Description
These Mini Funfetti Muffins are a vibrant and fluffy treat, packed with rainbow sprinkles for a festive touch. Perfect for breakfast, snacks, or dessert, they are easy to make and guaranteed to brighten your day! Enjoy them warm or at room temperature, and store leftovers in an airtight container for up to 3 days.
Ingredients
Scale
- 1 ½ cups all-purpose flour
- 1 teaspoon baking powder
- ½ teaspoon baking soda
- ¼ teaspoon salt
- ½ cup unsalted butter, softened
- ¾ cup granulated sugar
- 2 large eggs
- 1 teaspoon vanilla extract
- ½ cup buttermilk
- ½ cup rainbow sprinkles (plus extra for topping)
Instructions
- Preheat your oven to 350°F (175°C). Line a mini muffin tin with paper liners or spray with non-stick cooking spray to prevent sticking.
- In a medium bowl, whisk together the all-purpose flour, baking powder, baking soda, and salt. Set this dry mixture aside.

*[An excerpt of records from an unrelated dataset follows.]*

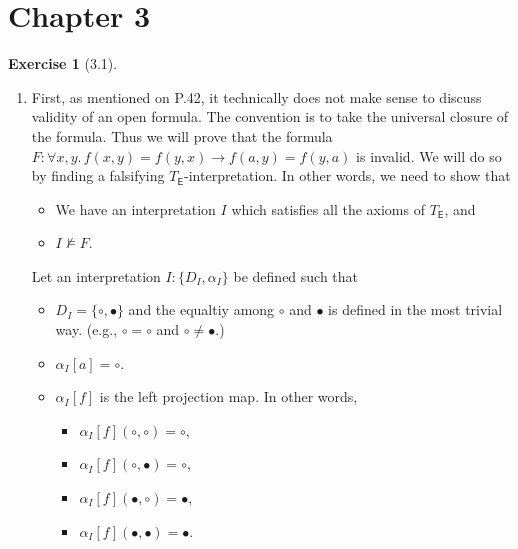 \documentclass[12pt, psamsfonts]{amsart}
\theoremstyle{definition}
\newtheorem*{exer}{Exercise}
\theoremstyle{remark}
\numberwithin{equation}{subsection}
\begin{document}
\section{Chapter 3}
\begin{exer}[3.1]
    $ $
    \begin{enumerate}[label=(\alph*)]
        \item
            First, as mentioned on P.42, it technically does not make sense to discuss validity of an open formula.
            The convention is to take the universal closure of the formula.
            Thus we will prove that the formula $F: \forall x, y.\, f(x, y) = f(y, x) \rightarrow f(a, y) = f(y, a)$ is invalid.
            We will do so by finding a falsifying $T_{\textsf{E}}$-interpretation.
            In other words, we need to show that
            \begin{itemize}
                \item
                    We have an interpretation $I$ which satisfies all the axioms of $T_{\textsf{E}}$, and
                \item
                    $I \not\models F$.
            \end{itemize}
            Let an interpretation $I: \{ D_I, \alpha_I \}$ be defined such that
            \begin{itemize}
                \item
                    $D_I = \{ \circ, \bullet \}$ and the equaltiy among $\circ$ and $\bullet$ is defined in the most trivial way.
                    (e.g., $\circ = \circ$ and $\circ \ne \bullet$.)
                \item
                    $\alpha_I[a] = \circ$.
                \item
                    $\alpha_I[f]$ is the left projection map.
                    In other words,
                    \begin{itemize}
                        \item
                            $\alpha_I[f](\circ, \circ) = \circ$,
                        \item
                            $\alpha_I[f](\circ, \bullet) = \circ$,
                        \item
                            $\alpha_I[f](\bullet, \circ) = \bullet$,
                        \item
                            $\alpha_I[f](\bullet, \bullet) = \bullet$.
                    \end{itemize}

\end{itemize}
\end{enumerate}
\end{exer}
\end{document}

- In a large mixing bowl, cream together the softened unsalted butter and granulated sugar using an electric mixer on medium speed. Beat until the mixture is light and fluffy, about 2-3 minutes.
- Add the eggs one at a time to the butter-sugar mixture, mixing well after each addition. Make sure to scrape down the sides of the bowl to ensure everything is well combined.

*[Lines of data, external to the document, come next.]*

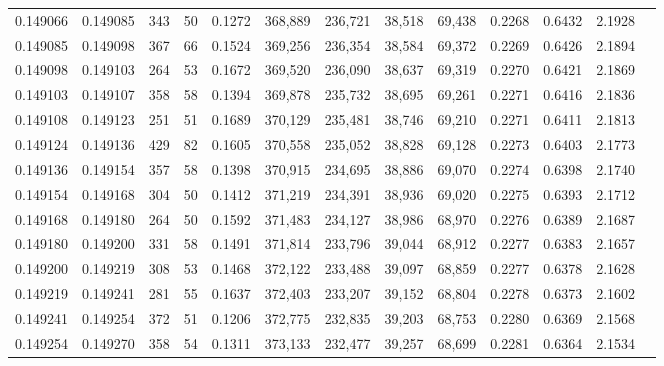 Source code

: \begin{tabular}{rrrrrrrrrrrrr}
0.149066 & 0.149085 &   343 &  50 &                                     0.1272 & 368,889 & 236,721 &  38,518 &  69,438 & 0.2268 & 0.6432 & 2.1928 \\
0.149085 & 0.149098 &   367 &  66 &                                     0.1524 & 369,256 & 236,354 &  38,584 &  69,372 & 0.2269 & 0.6426 & 2.1894 \\
0.149098 & 0.149103 &   264 &  53 &                                     0.1672 & 369,520 & 236,090 &  38,637 &  69,319 & 0.2270 & 0.6421 & 2.1869 \\
0.149103 & 0.149107 &   358 &  58 &                                     0.1394 & 369,878 & 235,732 &  38,695 &  69,261 & 0.2271 & 0.6416 & 2.1836 \\
0.149108 & 0.149123 &   251 &  51 &                                     0.1689 & 370,129 & 235,481 &  38,746 &  69,210 & 0.2271 & 0.6411 & 2.1813 \\
0.149124 & 0.149136 &   429 &  82 &                                     0.1605 & 370,558 & 235,052 &  38,828 &  69,128 & 0.2273 & 0.6403 & 2.1773 \\
0.149136 & 0.149154 &   357 &  58 &                                     0.1398 & 370,915 & 234,695 &  38,886 &  69,070 & 0.2274 & 0.6398 & 2.1740 \\
0.149154 & 0.149168 &   304 &  50 &                                     0.1412 & 371,219 & 234,391 &  38,936 &  69,020 & 0.2275 & 0.6393 & 2.1712 \\
0.149168 & 0.149180 &   264 &  50 &                                     0.1592 & 371,483 & 234,127 &  38,986 &  68,970 & 0.2276 & 0.6389 & 2.1687 \\
0.149180 & 0.149200 &   331 &  58 &                                     0.1491 & 371,814 & 233,796 &  39,044 &  68,912 & 0.2277 & 0.6383 & 2.1657 \\
0.149200 & 0.149219 &   308 &  53 &                                     0.1468 & 372,122 & 233,488 &  39,097 &  68,859 & 0.2277 & 0.6378 & 2.1628 \\
0.149219 & 0.149241 &   281 &  55 &                                     0.1637 & 372,403 & 233,207 &  39,152 &  68,804 & 0.2278 & 0.6373 & 2.1602 \\
0.149241 & 0.149254 &   372 &  51 &                                     0.1206 & 372,775 & 232,835 &  39,203 &  68,753 & 0.2280 & 0.6369 & 2.1568 \\
0.149254 & 0.149270 &   358 &  54 &                                     0.1311 & 373,133 & 232,477 &  39,257 &  68,699 & 0.2281 & 0.6364 & 2.1534 \\

\end{tabular}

- Stir in the vanilla extract until fully incorporated.
- Gradually add the dry ingredients to the wet mixture, alternating with the buttermilk. Start with one-third of the dry ingredients, mix until just combined, then add half of the buttermilk. Repeat this process, ending with the dry ingredients. Be careful not to overmix; a few lumps are okay.
- Gently fold in the rainbow sprinkles using a spatula, ensuring they are evenly distributed throughout the batter.
- Using a small cookie scoop or a spoon, fill each mini muffin cup about ¾ full with the batter. This will allow room for the muffins to rise without overflowing.
- Sprinkle a few extra rainbow sprinkles on top of each muffin for a festive touch.
- Place the muffin tin in the preheated oven and bake for 10-12 minutes, or until the muffins are golden brown and a toothpick inserted into the center comes out clean.
- Once baked, remove the muffin tin from the oven and allow the muffins to cool in the tin for about 5 minutes.
- Carefully transfer the muffins to a wire rack to cool completely. This will help prevent them from becoming soggy on the bottom.
- Once the mini funfetti muffins are completely cooled, you can serve them as is or with a light dusting of powdered sugar for an extra touch of sweetness.
- These muffins are perfect for breakfast, snacks, or even as a fun dessert. They can be enjoyed warm or at room temperature.
- If you want to store the muffins, place them in an airtight container at room temperature for up to 3 days. For longer storage, you can freeze them in a freezer-safe bag for up to 2 months. To thaw, simply leave them at room temperature or warm them in the microwave for a few seconds.
Notes
- Make sure your butter is softened to room temperature for easier creaming with the sugar.
- For a richer flavor, you can substitute half of the all-purpose flour with cake flour.
- Feel free to experiment with different types of sprinkles, such as chocolate or seasonal colors, to match any occasion.
- If you don’t have buttermilk on hand, you can make a quick substitute by mixing ½ cup of milk with 1 teaspoon of vinegar or lemon juice. Let it sit for about 5 minutes before using.
- To ensure even baking, rotate the muffin tin halfway through the baking time.